[Stored data]
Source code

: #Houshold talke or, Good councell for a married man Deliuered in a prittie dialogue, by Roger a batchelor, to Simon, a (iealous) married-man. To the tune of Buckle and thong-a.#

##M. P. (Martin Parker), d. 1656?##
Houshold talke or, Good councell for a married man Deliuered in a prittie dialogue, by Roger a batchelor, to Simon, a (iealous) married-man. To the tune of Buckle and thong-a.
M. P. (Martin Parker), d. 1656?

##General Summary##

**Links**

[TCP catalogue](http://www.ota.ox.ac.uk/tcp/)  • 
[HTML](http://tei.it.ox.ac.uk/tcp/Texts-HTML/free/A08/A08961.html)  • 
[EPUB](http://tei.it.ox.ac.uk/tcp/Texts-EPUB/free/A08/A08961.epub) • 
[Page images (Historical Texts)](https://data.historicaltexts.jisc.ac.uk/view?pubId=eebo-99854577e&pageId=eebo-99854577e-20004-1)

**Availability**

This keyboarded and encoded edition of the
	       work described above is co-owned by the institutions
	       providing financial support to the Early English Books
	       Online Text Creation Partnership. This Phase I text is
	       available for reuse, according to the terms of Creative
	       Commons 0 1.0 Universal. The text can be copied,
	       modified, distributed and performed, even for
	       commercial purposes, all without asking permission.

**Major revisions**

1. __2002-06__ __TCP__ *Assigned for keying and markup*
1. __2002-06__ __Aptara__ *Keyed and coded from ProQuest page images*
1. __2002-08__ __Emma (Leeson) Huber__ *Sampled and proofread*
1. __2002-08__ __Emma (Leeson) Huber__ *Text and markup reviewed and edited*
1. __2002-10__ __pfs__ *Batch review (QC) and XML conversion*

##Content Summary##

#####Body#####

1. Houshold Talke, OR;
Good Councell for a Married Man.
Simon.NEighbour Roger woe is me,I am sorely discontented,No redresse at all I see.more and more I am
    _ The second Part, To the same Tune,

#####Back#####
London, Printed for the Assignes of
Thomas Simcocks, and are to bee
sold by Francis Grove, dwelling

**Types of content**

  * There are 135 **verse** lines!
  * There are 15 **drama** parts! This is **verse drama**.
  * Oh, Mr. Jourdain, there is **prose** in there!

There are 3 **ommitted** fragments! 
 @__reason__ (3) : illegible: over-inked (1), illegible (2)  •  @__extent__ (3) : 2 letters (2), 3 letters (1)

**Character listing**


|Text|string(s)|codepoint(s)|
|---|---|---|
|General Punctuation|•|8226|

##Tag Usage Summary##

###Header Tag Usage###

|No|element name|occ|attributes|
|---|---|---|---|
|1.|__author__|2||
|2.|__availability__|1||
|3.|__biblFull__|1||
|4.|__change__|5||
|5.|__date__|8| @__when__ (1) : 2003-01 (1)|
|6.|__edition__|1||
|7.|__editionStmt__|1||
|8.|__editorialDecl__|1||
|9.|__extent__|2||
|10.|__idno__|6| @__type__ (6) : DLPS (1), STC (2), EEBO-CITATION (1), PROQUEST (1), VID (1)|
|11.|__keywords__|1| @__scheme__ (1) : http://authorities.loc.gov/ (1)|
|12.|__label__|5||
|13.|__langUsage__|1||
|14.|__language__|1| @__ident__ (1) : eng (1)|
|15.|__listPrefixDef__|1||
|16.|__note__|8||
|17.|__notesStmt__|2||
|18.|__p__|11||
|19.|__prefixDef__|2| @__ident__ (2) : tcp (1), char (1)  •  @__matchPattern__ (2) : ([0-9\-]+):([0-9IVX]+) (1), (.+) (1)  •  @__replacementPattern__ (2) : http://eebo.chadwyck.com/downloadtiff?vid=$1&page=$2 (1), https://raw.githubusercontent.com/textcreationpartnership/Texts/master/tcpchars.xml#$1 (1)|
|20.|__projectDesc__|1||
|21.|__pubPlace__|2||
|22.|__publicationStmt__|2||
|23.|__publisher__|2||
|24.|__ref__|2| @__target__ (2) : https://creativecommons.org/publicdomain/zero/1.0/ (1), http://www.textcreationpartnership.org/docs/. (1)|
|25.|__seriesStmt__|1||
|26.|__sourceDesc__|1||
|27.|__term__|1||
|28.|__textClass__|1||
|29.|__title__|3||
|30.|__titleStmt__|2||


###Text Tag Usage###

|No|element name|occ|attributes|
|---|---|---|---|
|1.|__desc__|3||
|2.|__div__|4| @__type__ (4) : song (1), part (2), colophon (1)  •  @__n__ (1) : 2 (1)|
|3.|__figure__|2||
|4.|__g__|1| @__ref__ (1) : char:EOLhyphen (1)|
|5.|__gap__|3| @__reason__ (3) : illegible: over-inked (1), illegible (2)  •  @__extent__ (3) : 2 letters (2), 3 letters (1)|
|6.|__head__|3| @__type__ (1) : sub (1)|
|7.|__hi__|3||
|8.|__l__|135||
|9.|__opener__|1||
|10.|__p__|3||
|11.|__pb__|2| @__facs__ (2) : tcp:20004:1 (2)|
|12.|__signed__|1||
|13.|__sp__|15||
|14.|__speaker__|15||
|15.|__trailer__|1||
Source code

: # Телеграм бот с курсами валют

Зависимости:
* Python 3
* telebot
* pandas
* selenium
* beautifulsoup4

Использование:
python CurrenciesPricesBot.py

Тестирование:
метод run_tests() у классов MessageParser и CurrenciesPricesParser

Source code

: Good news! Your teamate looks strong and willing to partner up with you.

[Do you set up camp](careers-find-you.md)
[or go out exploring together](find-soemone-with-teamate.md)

#### Exercise objective:
Reproduce, word for word, all of the entries above.

#### Answer section:
Source code

: #Houshold talke or, Good councell for a married man Deliuered in a prittie dialogue, by Roger a batchelor, to Simon, a (iealous) married-man. To the tune of Buckle and thong-a.#

##M. P. (Martin Parker), d. 1656?##
Houshold talke or, Good councell for a married man Deliuered in a prittie dialogue, by Roger a batchelor, to Simon, a (iealous) married-man. To the tune of Buckle and thong-a.
M. P. (Martin Parker), d. 1656?

##General Summary##

**Links**

[TCP catalogue](http://www.ota.ox.ac.uk/tcp/)  • 
[HTML](http://tei.it.ox.ac.uk/tcp/Texts-HTML/free/A08/A08961.html)  • 
[EPUB](http://tei.it.ox.ac.uk/tcp/Texts-EPUB/free/A08/A08961.epub) • 
[Page images (Historical Texts)](https://data.historicaltexts.jisc.ac.uk/view?pubId=eebo-99854577e&pageId=eebo-99854577e-20004-1)

**Availability**

This keyboarded and encoded edition of the
	       work described above is co-owned by the institutions
	       providing financial support to the Early English Books
	       Online Text Creation Partnership. This Phase I text is
	       available for reuse, according to the terms of Creative
	       Commons 0 1.0 Universal. The text can be copied,
	       modified, distributed and performed, even for
	       commercial purposes, all without asking permission.

**Major revisions**

1. __2002-06__ __TCP__ *Assigned for keying and markup*
1. __2002-06__ __Aptara__ *Keyed and coded from ProQuest page images*
1. __2002-08__ __Emma (Leeson) Huber__ *Sampled and proofread*
1. __2002-08__ __Emma (Leeson) Huber__ *Text and markup reviewed and edited*
1. __2002-10__ __pfs__ *Batch review (QC) and XML conversion*

##Content Summary##

#####Body#####

1. Houshold Talke, OR;
Good Councell for a Married Man.
Simon.NEighbour Roger woe is me,I am sorely discontented,No redresse at all I see.more and more I am
    _ The second Part, To the same Tune,

#####Back#####
London, Printed for the Assignes of
Thomas Simcocks, and are to bee
sold by Francis Grove, dwelling

**Types of content**

  * There are 135 **verse** lines!
  * There are 15 **drama** parts! This is **verse drama**.
  * Oh, Mr. Jourdain, there is **prose** in there!

There are 3 **ommitted** fragments! 
 @__reason__ (3) : illegible: over-inked (1), illegible (2)  •  @__extent__ (3) : 2 letters (2), 3 letters (1)

**Character listing**


|Text|string(s)|codepoint(s)|
|---|---|---|
|General Punctuation|•|8226|

##Tag Usage Summary##

###Header Tag Usage###

|No|element name|occ|attributes|
|---|---|---|---|
|1.|__author__|2||
|2.|__availability__|1||
|3.|__biblFull__|1||
|4.|__change__|5||
|5.|__date__|8| @__when__ (1) : 2003-01 (1)|
|6.|__edition__|1||
|7.|__editionStmt__|1||
|8.|__editorialDecl__|1||
|9.|__extent__|2||
|10.|__idno__|6| @__type__ (6) : DLPS (1), STC (2), EEBO-CITATION (1), PROQUEST (1), VID (1)|
|11.|__keywords__|1| @__scheme__ (1) : http://authorities.loc.gov/ (1)|
|12.|__label__|5||
|13.|__langUsage__|1||
|14.|__language__|1| @__ident__ (1) : eng (1)|
|15.|__listPrefixDef__|1||
|16.|__note__|8||
|17.|__notesStmt__|2||
|18.|__p__|11||
|19.|__prefixDef__|2| @__ident__ (2) : tcp (1), char (1)  •  @__matchPattern__ (2) : ([0-9\-]+):([0-9IVX]+) (1), (.+) (1)  •  @__replacementPattern__ (2) : http://eebo.chadwyck.com/downloadtiff?vid=$1&page=$2 (1), https://raw.githubusercontent.com/textcreationpartnership/Texts/master/tcpchars.xml#$1 (1)|
|20.|__projectDesc__|1||
|21.|__pubPlace__|2||
|22.|__publicationStmt__|2||
|23.|__publisher__|2||
|24.|__ref__|2| @__target__ (2) : https://creativecommons.org/publicdomain/zero/1.0/ (1), http://www.textcreationpartnership.org/docs/. (1)|
|25.|__seriesStmt__|1||
|26.|__sourceDesc__|1||
|27.|__term__|1||
|28.|__textClass__|1||
|29.|__title__|3||
|30.|__titleStmt__|2||


###Text Tag Usage###

|No|element name|occ|attributes|
|---|---|---|---|
|1.|__desc__|3||
|2.|__div__|4| @__type__ (4) : song (1), part (2), colophon (1)  •  @__n__ (1) : 2 (1)|
|3.|__figure__|2||
|4.|__g__|1| @__ref__ (1) : char:EOLhyphen (1)|
|5.|__gap__|3| @__reason__ (3) : illegible: over-inked (1), illegible (2)  •  @__extent__ (3) : 2 letters (2), 3 letters (1)|
|6.|__head__|3| @__type__ (1) : sub (1)|
|7.|__hi__|3||
|8.|__l__|135||
|9.|__opener__|1||
|10.|__p__|3||
|11.|__pb__|2| @__facs__ (2) : tcp:20004:1 (2)|
|12.|__signed__|1||
|13.|__sp__|15||
|14.|__speaker__|15||
|15.|__trailer__|1||
Source code

: # Телеграм бот с курсами валют

Зависимости:
* Python 3
* telebot
* pandas
* selenium
* beautifulsoup4

Использование:
python CurrenciesPricesBot.py

Тестирование:
метод run_tests() у классов MessageParser и CurrenciesPricesParser

Source code

: Good news! Your teamate looks strong and willing to partner up with you.

[Do you set up camp](careers-find-you.md)
[or go out exploring together](find-soemone-with-teamate.md)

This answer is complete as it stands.